Text Generation Technology for Explaining Changes in Sound Emitted by Machines Operating Abnormally

    Author

    Yohei Kawaguchi, Ph.D. Eng.

    • Media Intelligent Processing Research Department, Advanced Artificial Intelligence Innovation Center, Center for Digital Services, Research & Development Group, Hitachi, Ltd.

    Tomoya Nishida

    • Media Intelligent Processing Research Department, Advanced Artificial Intelligence Innovation Center, Center for Digital Services, Research & Development Group, Hitachi, Ltd.

    Kota Dohi

    • Media Intelligent Processing Research Department, Advanced Artificial Intelligence Innovation Center, Center for Digital Services, Research & Development Group, Hitachi, Ltd.

    Takashi Endo

    • Media Intelligent Processing Research Department, Advanced Artificial Intelligence Innovation Center, Center for Digital Services, Research & Development Group, Hitachi, Ltd.

    View author details

    Yohei Kawaguchi, Ph.D. Eng.

    • Media Intelligent Processing Research Department, Advanced Artificial Intelligence Innovation Center, Center for Digital Services, Research & Development Group, Hitachi, Ltd.
    • Current work and research: Management of research and development of foundation models and AI for audio, acoustic and time-series signal processing.
    • Society memberships: Senior member of IEEE, member of the Acoustical Society of Japan, the Institute of Electronics, Information and Communication Engineers (IEICE), and the Information Processing Society of Japan (IPSJ)

    Tomoya Nishida

    • Media Intelligent Processing Research Department, Advanced Artificial Intelligence Innovation Center, Center for Digital Services, Research & Development Group, Hitachi, Ltd.
    • Current work and research: Research and development of acoustic signal processing AI and foundation models.
    • Society memberships: Acoustical Society of Japan

    Kota Dohi

    • Media Intelligent Processing Research Department, Advanced Artificial Intelligence Innovation Center, Center for Digital Services, Research & Development Group, Hitachi, Ltd.
    • Current work and research: Research and development of time-series signal processing AI and foundation models.
    • Society memberships: Acoustical Society of Japan

    Takashi Endo

    • Media Intelligent Processing Research Department, Advanced Artificial Intelligence Innovation Center, Center for Digital Services, Research & Development Group, Hitachi, Ltd.
    • Current work and research: Research and development of acoustic signal processing AI and foundation models.
    • Society memberships: Acoustical Society of Japan, IEICE

    Highlight

    Listening checks that rely on the subjective impression of an experienced technician have been a common practice in many different industries, including quality inspections on production lines and field inspections of infrastructure.

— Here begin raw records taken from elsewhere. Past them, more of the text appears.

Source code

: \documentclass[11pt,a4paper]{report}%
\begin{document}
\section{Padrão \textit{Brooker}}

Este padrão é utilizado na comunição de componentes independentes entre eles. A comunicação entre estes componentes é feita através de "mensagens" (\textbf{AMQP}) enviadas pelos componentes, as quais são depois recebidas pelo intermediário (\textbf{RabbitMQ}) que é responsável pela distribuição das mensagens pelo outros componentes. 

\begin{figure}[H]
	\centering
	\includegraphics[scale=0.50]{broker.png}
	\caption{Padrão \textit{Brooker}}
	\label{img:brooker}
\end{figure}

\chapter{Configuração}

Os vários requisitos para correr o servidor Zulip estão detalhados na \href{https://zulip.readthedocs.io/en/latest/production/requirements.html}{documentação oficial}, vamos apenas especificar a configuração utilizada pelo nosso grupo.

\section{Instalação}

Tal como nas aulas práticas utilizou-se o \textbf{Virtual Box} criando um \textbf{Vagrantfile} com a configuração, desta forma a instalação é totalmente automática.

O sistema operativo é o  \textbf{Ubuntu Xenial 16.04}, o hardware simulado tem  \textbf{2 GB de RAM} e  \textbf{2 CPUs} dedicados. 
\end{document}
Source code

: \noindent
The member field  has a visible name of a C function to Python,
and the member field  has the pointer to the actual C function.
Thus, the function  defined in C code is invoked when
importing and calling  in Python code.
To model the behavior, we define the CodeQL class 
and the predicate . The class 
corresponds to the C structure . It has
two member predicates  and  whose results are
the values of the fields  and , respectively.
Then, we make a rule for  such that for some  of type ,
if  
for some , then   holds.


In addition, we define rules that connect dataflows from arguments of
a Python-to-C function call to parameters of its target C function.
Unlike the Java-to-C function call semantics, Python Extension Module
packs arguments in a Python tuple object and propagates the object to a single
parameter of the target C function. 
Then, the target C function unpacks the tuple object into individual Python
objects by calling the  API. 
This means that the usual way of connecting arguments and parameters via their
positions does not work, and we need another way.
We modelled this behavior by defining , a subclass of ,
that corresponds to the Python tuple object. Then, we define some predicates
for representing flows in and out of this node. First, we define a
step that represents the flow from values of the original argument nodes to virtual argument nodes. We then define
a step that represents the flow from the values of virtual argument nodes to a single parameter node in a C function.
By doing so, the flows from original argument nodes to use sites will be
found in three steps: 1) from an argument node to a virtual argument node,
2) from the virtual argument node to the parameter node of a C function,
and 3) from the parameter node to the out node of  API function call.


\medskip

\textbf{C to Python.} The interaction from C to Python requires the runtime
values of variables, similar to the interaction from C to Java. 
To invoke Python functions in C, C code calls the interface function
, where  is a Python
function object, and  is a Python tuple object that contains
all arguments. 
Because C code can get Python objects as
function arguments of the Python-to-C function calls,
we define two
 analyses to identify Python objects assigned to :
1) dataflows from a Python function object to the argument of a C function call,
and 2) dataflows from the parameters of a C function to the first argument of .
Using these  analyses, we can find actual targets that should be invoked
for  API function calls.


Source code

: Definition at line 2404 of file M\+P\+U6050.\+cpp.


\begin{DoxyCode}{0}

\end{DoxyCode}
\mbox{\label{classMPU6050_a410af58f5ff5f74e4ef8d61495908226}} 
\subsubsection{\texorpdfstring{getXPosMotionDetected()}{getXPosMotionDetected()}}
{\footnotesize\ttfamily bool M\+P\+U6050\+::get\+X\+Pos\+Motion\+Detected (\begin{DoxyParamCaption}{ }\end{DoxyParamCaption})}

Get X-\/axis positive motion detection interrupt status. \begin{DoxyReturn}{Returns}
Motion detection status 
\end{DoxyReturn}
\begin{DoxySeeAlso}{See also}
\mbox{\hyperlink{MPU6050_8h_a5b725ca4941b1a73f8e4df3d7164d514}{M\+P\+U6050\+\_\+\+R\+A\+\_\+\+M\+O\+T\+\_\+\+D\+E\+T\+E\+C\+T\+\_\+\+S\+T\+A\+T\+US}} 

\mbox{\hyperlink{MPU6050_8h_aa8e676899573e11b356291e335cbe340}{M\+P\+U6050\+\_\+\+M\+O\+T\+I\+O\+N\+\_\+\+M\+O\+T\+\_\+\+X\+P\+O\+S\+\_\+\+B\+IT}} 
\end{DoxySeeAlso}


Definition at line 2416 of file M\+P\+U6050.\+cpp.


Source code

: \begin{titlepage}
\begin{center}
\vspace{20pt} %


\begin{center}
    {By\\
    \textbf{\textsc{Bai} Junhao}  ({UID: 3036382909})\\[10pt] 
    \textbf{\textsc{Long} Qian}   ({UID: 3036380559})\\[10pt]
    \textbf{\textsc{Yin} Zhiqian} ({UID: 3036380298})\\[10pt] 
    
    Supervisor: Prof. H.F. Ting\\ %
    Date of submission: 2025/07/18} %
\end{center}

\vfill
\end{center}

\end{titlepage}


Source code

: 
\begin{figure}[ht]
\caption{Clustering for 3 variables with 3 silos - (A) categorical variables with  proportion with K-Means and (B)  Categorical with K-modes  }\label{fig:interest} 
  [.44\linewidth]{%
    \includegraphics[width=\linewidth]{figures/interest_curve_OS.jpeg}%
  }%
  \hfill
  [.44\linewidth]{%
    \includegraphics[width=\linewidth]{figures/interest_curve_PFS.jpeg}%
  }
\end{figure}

Unfortunately, these in-person checks are becoming less practical as the shrinking of the workforce over recent years is causing a shortage of personnel with the necessary skills.

    In response, Hitachi has been working to develop technology and offer solutions for automating sound-based inspection practices and making them more efficient. Past practice has been to input the sound of machine operation into a system that outputs a result indicating the extent to which it diverges from the normal sound, or that issues an alert if this divergence exceeds a threshold. This article describes an AI technique that, instead of just using data on machine operating sounds as a basis for issuing alerts, also generates text explaining the detected anomaly in a way that prompts maintenance actions.

    1. Introduction

    Listening checks that rely on the subjective impression of an experienced technician have been a common practice in many different industries, including quality inspections on production lines and field inspections of infrastructure. Unfortunately, these in-person checks are becoming less practical as the shrinking of the workforce over recent years is causing a shortage of personnel with the necessary skills. In response, Hitachi has been working on developing and supplying solutions for automating sound-based inspection1), 2) and on an AI technique for anomalous sound detection that forms the core of these solutions. This technology development has involved open innovation in the form of publishing data sets containing the sounds of operating industrial equipment3) - 5) and sponsoring international competitions for anomalous sound detection6) - 10). It has also included the development of various in-house artificial intelligence (AI) techniques11) - 22). Through this work, Hitachi believes it has considerably expanded the scope of practical application for anomalous sound detection.

    Past anomalous sound detection techniques have used the sound of machine operation as an input and have output a result indicating the extent to which the input sound diverges from the normal sound, or have issued an alert if this divergence exceeds a threshold23). It was felt, however, that if an AI provided information on why a sound was judged to be anomalous rather than just issuing an alert, it could indicate the maintenance actions to take in response.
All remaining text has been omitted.